(AVAILABLE DATA Opens)

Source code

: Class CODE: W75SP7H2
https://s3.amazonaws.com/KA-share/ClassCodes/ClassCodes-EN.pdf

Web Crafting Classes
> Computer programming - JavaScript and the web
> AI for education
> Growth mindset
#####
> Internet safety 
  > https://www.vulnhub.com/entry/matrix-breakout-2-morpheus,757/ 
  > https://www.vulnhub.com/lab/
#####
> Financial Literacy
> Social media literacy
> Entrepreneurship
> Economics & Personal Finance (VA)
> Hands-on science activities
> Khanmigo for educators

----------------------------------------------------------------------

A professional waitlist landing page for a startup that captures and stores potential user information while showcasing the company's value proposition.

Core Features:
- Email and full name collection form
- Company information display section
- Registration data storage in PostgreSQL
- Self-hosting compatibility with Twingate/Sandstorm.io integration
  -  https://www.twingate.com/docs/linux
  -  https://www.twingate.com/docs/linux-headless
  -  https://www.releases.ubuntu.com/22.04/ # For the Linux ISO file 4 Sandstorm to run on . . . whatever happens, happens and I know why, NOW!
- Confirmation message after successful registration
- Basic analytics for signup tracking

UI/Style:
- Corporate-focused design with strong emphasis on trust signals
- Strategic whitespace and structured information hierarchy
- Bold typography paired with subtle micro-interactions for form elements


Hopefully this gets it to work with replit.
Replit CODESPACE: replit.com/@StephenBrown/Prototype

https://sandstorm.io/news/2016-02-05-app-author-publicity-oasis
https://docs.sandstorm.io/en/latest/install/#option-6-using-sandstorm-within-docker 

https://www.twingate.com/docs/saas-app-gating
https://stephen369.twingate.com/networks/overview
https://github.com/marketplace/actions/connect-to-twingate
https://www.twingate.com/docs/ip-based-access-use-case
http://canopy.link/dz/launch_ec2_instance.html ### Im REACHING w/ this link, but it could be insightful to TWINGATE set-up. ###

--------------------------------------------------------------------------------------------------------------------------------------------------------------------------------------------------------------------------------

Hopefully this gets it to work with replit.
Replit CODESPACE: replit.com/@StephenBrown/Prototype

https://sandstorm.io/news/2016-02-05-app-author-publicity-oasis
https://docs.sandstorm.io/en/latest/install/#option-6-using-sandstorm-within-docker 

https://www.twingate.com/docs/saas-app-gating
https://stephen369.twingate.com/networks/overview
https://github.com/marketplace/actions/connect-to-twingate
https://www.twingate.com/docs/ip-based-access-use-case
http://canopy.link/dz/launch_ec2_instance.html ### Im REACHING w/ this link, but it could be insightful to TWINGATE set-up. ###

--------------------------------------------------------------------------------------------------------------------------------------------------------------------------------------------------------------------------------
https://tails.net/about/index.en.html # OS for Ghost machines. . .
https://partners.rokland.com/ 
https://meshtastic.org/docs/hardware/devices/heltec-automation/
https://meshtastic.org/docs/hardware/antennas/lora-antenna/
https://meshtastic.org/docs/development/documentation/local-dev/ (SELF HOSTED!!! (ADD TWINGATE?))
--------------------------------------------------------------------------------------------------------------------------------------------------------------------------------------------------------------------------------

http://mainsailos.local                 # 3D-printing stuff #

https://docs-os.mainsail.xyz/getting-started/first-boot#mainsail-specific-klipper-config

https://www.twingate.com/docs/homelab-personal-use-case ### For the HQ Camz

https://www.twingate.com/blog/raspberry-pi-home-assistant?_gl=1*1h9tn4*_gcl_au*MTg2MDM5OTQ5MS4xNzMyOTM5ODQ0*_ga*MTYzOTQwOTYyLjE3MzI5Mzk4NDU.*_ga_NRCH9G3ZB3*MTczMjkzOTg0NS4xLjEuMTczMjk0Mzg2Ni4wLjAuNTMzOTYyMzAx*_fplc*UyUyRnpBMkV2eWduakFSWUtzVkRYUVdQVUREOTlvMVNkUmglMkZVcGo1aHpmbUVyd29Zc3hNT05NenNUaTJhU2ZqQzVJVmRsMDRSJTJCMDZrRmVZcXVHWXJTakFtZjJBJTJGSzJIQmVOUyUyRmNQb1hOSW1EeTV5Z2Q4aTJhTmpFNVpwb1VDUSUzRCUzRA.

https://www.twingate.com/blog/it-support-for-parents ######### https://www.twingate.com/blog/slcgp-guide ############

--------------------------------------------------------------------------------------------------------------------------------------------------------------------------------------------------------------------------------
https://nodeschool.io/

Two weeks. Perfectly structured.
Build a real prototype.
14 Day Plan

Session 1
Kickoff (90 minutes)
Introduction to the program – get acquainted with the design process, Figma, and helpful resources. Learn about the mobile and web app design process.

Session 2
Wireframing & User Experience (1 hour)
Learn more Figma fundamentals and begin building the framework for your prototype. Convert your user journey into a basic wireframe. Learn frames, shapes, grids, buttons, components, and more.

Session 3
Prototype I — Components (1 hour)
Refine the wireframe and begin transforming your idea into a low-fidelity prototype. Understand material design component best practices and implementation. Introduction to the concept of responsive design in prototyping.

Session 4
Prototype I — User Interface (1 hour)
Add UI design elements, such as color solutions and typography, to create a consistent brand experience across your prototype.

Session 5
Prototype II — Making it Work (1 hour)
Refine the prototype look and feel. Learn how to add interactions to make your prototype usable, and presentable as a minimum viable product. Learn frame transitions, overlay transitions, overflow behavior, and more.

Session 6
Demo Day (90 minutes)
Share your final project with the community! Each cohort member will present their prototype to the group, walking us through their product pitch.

(AVAILABLE DATA Closes)

◆ **WORK ORDER**
Among the entries above, some lines may hold the string "Introduction". State how many, and give nothing but the number.

◆ **ANSWER AREA**
2